Pebbles, the Guinness World Record Holder for Oldest Living Dog, has passed away of natural causes at her home on Monday 3 October 2022, five months shy of her 23rd birthday.

Pebbles was crowned the world’s oldest dog by Guinness World Records in May this year, after her owners, Bobby and Julie Gregory, saw a new segment about the previous official oldest dog and realised their dog was actually a year older.

“It has been said she has given us more than we have ever given her, and no statement could be truer”

Her family said in a statement, “Pebbles was born on March 28, 2000, on Long Island NY. Pebbles lived a long happy life full of love.

“In 2007 her family moved to Taylors, South Carolina, where she spent the remainder of her life. IN her early years she loved to play and run. Weighing in at just 4lbs most of her life, you would never know how strong she was by just looking at her.”

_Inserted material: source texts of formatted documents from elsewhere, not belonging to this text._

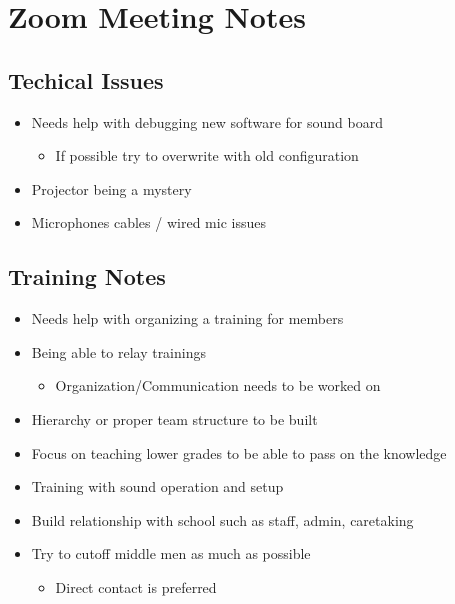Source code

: \section{Zoom Meeting Notes}
\subsection{Techical Issues}
\begin{itemize}
    \item Needs help with debugging new software for sound board 
    \begin{itemize}
        \item If possible try to overwrite with old configuration 
    \end{itemize}
    \item Projector being a mystery 
    \item Microphones cables / wired mic issues 
\end{itemize}
\subsection{Training Notes}
\begin{itemize}
    \item Needs help with organizing a training for members 
    \item Being able to relay trainings 
    \begin{itemize}
        \item Organization/Communication needs to be worked on 
    \end{itemize}
    \item Hierarchy or proper team structure to be built 
    \item Focus on teaching lower grades to be able to pass on the knowledge 
    \item Training with sound operation and setup 
    \item Build relationship with school such as staff, admin, caretaking 
    \item Try to cutoff middle men as much as possible 
    \begin{itemize}
        \item Direct contact is preferred
    \end{itemize}
\end{itemize}

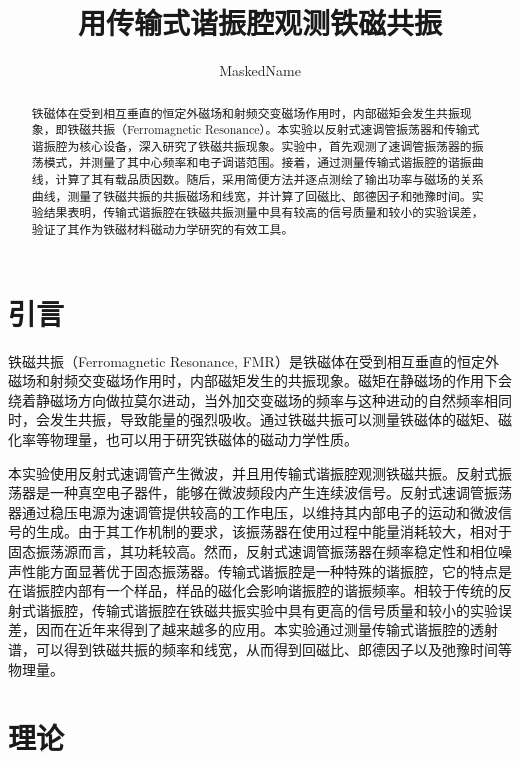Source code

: \documentclass[font=default]{mpltx}
\begin{document}
\title{用传输式谐振腔观测铁磁共振} %
\author{MaskedName} %
\date{}
\begin{abstract}
铁磁体在受到相互垂直的恒定外磁场和射频交变磁场作用时，内部磁矩会发生共振现象，即铁磁共振（Ferromagnetic Resonance）。本实验以反射式速调管振荡器和传输式谐振腔为核心设备，深入研究了铁磁共振现象。实验中，首先观测了速调管振荡器的振荡模式，并测量了其中心频率和电子调谐范围。接着，通过测量传输式谐振腔的谐振曲线，计算了其有载品质因数。随后，采用简便方法并逐点测绘了输出功率与磁场的关系曲线，测量了铁磁共振的共振磁场和线宽，并计算了回磁比、郎德因子和弛豫时间。实验结果表明，传输式谐振腔在铁磁共振测量中具有较高的信号质量和较小的实验误差，验证了其作为铁磁材料磁动力学研究的有效工具。
\end{abstract}
\keywords{}

\maketitle

\section{引言}
铁磁共振（Ferromagnetic Resonance, FMR）是铁磁体在受到相互垂直的恒定外磁场和射频交变磁场作用时，内部磁矩发生的共振现象。磁矩在静磁场的作用下会绕着静磁场方向做拉莫尔进动，当外加交变磁场的频率与这种进动的自然频率相同时，会发生共振，导致能量的强烈吸收。通过铁磁共振可以测量铁磁体的磁矩、磁化率等物理量，也可以用于研究铁磁体的磁动力学性质。

本实验使用反射式速调管产生微波，并且用传输式谐振腔观测铁磁共振。反射式振荡器是一种真空电子器件，能够在微波频段内产生连续波信号。反射式速调管振荡器通过稳压电源为速调管提供较高的工作电压，以维持其内部电子的运动和微波信号的生成。由于其工作机制的要求，该振荡器在使用过程中能量消耗较大，相对于固态振荡源而言，其功耗较高。然而，反射式速调管振荡器在频率稳定性和相位噪声性能方面显著优于固态振荡器。传输式谐振腔是一种特殊的谐振腔，它的特点是在谐振腔内部有一个样品，样品的磁化会影响谐振腔的谐振频率。相较于传统的反射式谐振腔，传输式谐振腔在铁磁共振实验中具有更高的信号质量和较小的实验误差，因而在近年来得到了越来越多的应用。本实验通过测量传输式谐振腔的透射谱，可以得到铁磁共振的频率和线宽，从而得到回磁比、郎德因子以及弛豫时间等物理量。

\section{理论}
\end{document}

The statement added, “She had 32 puppies in her lifetime with her partner Rocky. The late Rocky and her shared many years of companionship. She spent her days enjoying country music and being loved. She enjoyed trying new foods, she was pampered, and most of all she was loved.

“It has been said she has given us more than we have ever given her, and no statement could be truer. She impacted everyone she encountered. Pebbles was not just another dog; she had her own way about her, and her own personality. She was a once in a lifetime companion, and it was our honour to have had the blessing to have her as a pet and family member.”

“She will forever be in our hearts”

“There was never anyone who met Pebbles that didn’t love her. She will be deeply missed. Thank you everyone for your love and support for Pebbles throughout her life and her journey. She will forever be in our hearts.”

According to Guinness World Records, the greatest reliable age recorded for a dog is 29 years 5 months for an Australian cattle-dog named Bluey, who was born in 1910 and worked among cattle and sheep for nearly 20 years before being put to sleep on 14 November 1939.